What is presented is an otherworldly version of female life in the wild, freed from the limits of patriarchal power. Boys are present only as victims – being tortured by nudity or overpowered by a “two-headed monster”. Otherwise, the world is female and made up of pagan, primal and prosaic activities – girls carrying home deer carcasses, swimming in green lakes, curled up together in makeshift tents, playing, camping, burning, eating, lounging, climbing, dancing, exploring. In one, two figures “make happy” in an abandoned car, in another they eat ketchup sandwiches, in another they emerge like dungaree-clad conquerors from under a bridge. The titles add to the atmosphere – The Sirens clamber up a roadside bank, The Guardian Angel sits on a scrubby bank by a motorway, Blood Sisters lie entangled under a tarpaulin. 

But while myth and legend are woven into the pictures, so too are grit and ugliness. A cluster of teenagers are “shipwrecked” in a burnt-out car; one climbs a blossom-soaked tree framed by a motorway and a looming industrial coastline; the girl in flight from a forest fire streaming smoke might genuinely be in peril. We understand these pictures are part invention, but the truths pile up – not least in the clothes. The ubiquitous hoodies, tank tops, baggy jeans, combat trousers, oversized shirts are too familiar to be a costume. These girls are not creations, they are creating versions of themselves, or even idealised versions of Kurland’s own girlhood.

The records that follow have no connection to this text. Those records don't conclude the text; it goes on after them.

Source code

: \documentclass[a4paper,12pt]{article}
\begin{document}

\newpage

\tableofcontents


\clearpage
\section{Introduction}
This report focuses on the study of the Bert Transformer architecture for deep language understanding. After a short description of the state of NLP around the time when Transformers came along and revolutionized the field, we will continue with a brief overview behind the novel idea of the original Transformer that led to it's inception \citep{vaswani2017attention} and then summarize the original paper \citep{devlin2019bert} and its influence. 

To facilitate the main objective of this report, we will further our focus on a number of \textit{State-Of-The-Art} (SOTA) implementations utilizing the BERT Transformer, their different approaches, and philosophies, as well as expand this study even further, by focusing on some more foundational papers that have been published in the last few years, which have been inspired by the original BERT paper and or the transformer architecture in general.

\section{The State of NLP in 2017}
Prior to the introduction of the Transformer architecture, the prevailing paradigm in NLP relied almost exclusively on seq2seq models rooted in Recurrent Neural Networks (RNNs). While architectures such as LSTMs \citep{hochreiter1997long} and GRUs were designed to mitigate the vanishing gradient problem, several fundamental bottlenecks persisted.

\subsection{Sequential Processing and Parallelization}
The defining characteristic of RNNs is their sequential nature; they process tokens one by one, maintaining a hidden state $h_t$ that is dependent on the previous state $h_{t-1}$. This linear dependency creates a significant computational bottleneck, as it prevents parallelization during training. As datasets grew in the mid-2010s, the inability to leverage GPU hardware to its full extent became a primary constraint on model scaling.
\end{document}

She says, “I was interested in girls because of their potential becoming. I wanted to warn them away from adulthood, and retroactively to correct what I hadn’t been able to fix for myself – becoming complicit economically, culturally and politically.”

20 years on, an exhibition at Mitchell-Innes & Nash is the first presentation of the artist’s complete first printing of the Girl Pictures. Politically and personally, they continue to resonate. Right now women have been forced into the streets to campaign for protection of their bodies and rights, and this spirit aligns with Kurland’s adventuring runaways. “It’s necessary to look at this work in the context of our current political situation, where human rights are under constant attack. The girls in my photographs have been marching for 20 years to build a world that is possible to live in.”

For Kurland, she returns to her images as a newly stationary artist. Her green van was totalled a few years ago, effectively ending her life on the road. She has begun to explore her roots, while putting down new ones of her own. “In many ways, my road trips were about putting as much distance between me and myself as I could, about going as far away as my car could take me. I decided to go back to see what I was running from.”

As for the girls themselves – “None of them live in girl collectives as I imagined. But dreams make way for other dreams. I like to think that no matter what, they sometimes look at the pictures and remember, however briefly, that they were once free.”

Justine Kurland: Girl Pictures, 1997-2002 runs until June 29, 2018 at Mitchell-Innes & Nash.